Published Nov 8, 2005
bethin
1,927 Posts
I have worked four years as a CNA on a med/surg floor. I work 12 hr shifts, 7a-7p every weekend. Lately, I have been so depressed at work. I hate my job. I think it's the floor, not the patients. I never have the time to get to know my patients. When I ask the nurses about history, I get a dirty look like I'm not supposed to know. Recently, I took care of a MRSA pt but it took 2 days before I was told-thank God I used precautions. Generally, I have 6-10 pts. with about half being complete care. I spend about 30-45mins. doing a pts. complete care but all I can think about when I'm with a patient is everything else I have to do. Also, I hear the call lights out in the hall and know that all the aides are in rooms doing baths and the nurses won't get them except for a few exceptions.
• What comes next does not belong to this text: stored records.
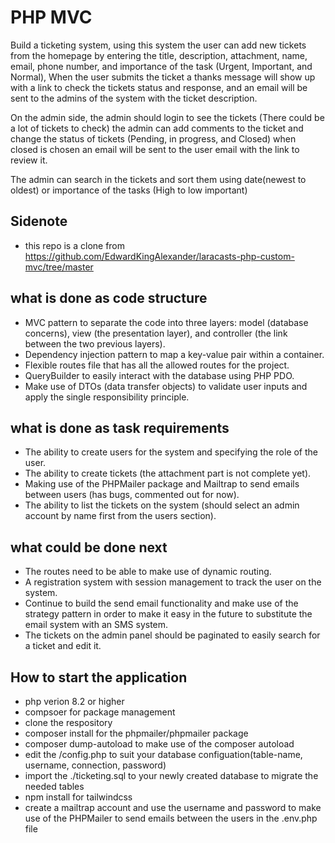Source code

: # PHP MVC
Build a ticketing system, using this system the user can add new tickets from the homepage by entering the title, description,  attachment, name, email, phone number, and importance of the
task (Urgent, Important, and Normal), When the user submits the ticket a thanks message will show up with a link to check the tickets status and response, and an email will be sent to the
admins of the system with the ticket description.

On the admin side, the admin should login to see the tickets (There could be a lot of tickets to check) the admin can add comments to the ticket and change the status of tickets (Pending, in progress, and Closed) when closed is chosen an email will be sent to the user email with the link to review it.

The admin can search in the tickets and sort them using date(newest to oldest) or importance of the tasks (High to low important)

## Sidenote

- this repo is a clone from https://github.com/EdwardKingAlexander/laracasts-php-custom-mvc/tree/master
## what is done as code structure

- MVC pattern to separate the code into three layers: model (database concerns), view (the presentation layer), and controller (the link between the two previous layers).
- Dependency injection pattern to map a key-value pair within a container.
- Flexible routes file that has all the allowed routes for the project.
- QueryBuilder to easily interact with the database using PHP PDO.
- Make use of DTOs (data transfer objects) to validate user inputs and apply the single responsibility principle.

## what is done as task requirements

- The ability to create users for the system and specifying the role of the user.
- The ability to create tickets (the attachment part is not complete yet).
- Making use of the PHPMailer package and Mailtrap to send emails between users (has bugs, commented out for now).
- The ability to list the tickets on the system (should select an admin account by name first from the users section).

## what could be done next

- The routes need to be able to make use of dynamic routing.
- A registration system with session management to track the user on the system.
- Continue to build the send email functionality and make use of the strategy pattern in order to make it easy in the future to substitute the email system with an SMS system.
- The tickets on the admin panel should be paginated to easily search for a ticket and edit it.

## How to start the application

- php verion 8.2 or higher
- compsoer for package management
- clone the respository
- composer install for the phpmailer/phpmailer package
- composer dump-autoload to make use of the composer autoload
- edit the /config.php to suit your database configuation(table-name, username, connection, password)
- import the ./ticketing.sql to your newly created database to migrate the needed tables
- npm install for tailwindcss
- create a mailtrap account and use the username and password to make use of the PHPMailer to send emails between the users in the .env.php file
When I walk out of a room with a bed full of dirty linens in my hand I get a list of all the things I need to do. Last weekend, as I was walking out of the room with linens, I was stopped by two nurses who started SPEAKING AT THE SAME TIME!! What really made me mad was the fact that they didn't realize the other one was talking. They got very upset with me when I told them I couldn't hear what they were saying. When I asked them to speak at one time they started fighting, "me first...no, me first." Every so often I have the privelege of floating to ICU where there is usually 1 or 2 patients. I LOVE it there. I can spend more time with each patient. Also, I have learned so much more up there than I have ever learned on med/surg. I am doing pre-reqs for nursing now and hope when I graduate to get a job in a nicu. I think I'm destined to be a critical care nurse, not a med/surg or LTC nurse. There isn't any other floors that use aides except for med/surg and LTC. I have applied to other hospitals, but I don't have the experience in OB or enough of it for ICU. I feel like crying. I feel guilty when I'm with a pt. and my mind is elsewhere. Also, I feel so bad when I get home and realize that I forgot to do something. I hate being treated like a low life just because I don't have an education--even though I'm pursuing one.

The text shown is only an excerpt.